● Data records:
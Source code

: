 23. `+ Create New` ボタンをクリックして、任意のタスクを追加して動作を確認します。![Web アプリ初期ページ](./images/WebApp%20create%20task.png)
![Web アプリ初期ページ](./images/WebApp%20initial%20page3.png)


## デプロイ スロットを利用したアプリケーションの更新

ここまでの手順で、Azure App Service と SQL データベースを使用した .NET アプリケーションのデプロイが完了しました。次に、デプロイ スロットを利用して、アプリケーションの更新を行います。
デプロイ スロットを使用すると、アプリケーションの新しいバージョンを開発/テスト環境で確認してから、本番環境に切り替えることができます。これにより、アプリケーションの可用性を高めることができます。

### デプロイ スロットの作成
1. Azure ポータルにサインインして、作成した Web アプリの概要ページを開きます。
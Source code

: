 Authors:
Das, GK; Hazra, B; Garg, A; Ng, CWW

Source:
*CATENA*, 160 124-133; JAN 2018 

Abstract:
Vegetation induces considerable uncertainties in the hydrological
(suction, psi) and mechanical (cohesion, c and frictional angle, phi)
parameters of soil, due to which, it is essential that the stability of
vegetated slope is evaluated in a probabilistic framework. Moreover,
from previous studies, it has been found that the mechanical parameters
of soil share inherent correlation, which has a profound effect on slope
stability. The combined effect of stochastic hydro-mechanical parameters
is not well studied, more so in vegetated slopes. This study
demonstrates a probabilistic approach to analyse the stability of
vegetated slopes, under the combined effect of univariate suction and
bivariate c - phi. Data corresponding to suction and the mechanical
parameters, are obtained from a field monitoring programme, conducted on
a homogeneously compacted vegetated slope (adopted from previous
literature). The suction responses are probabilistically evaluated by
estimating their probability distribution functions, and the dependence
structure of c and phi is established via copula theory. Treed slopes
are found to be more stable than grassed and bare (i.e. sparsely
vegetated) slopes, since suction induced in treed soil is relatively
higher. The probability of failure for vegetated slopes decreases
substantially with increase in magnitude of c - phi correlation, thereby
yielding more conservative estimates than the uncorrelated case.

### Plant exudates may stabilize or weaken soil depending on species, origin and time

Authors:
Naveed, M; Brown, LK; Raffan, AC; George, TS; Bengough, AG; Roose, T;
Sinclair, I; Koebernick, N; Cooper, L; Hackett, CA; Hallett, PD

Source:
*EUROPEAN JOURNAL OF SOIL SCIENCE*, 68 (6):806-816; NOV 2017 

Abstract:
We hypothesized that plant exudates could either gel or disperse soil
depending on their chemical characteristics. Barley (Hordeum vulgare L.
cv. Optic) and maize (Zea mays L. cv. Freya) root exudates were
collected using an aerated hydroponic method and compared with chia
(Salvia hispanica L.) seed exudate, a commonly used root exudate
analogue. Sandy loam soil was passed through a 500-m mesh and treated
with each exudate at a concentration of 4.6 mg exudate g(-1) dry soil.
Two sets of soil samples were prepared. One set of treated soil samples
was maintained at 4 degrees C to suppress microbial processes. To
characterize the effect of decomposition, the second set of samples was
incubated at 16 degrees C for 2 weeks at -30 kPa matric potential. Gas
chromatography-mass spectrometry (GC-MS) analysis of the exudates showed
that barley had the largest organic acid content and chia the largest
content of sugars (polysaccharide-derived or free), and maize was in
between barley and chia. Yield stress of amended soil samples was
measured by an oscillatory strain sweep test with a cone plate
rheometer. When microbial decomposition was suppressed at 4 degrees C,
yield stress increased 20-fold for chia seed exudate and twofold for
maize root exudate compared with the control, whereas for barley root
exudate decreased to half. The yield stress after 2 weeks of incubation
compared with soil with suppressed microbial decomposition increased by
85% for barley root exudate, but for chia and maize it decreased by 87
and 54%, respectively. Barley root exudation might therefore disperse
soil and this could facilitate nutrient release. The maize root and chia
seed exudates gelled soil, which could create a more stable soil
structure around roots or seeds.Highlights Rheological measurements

● Work instruction: Please tally every line of the material above that has the string "decreased", and write only the total.

● Solution for this problem: 2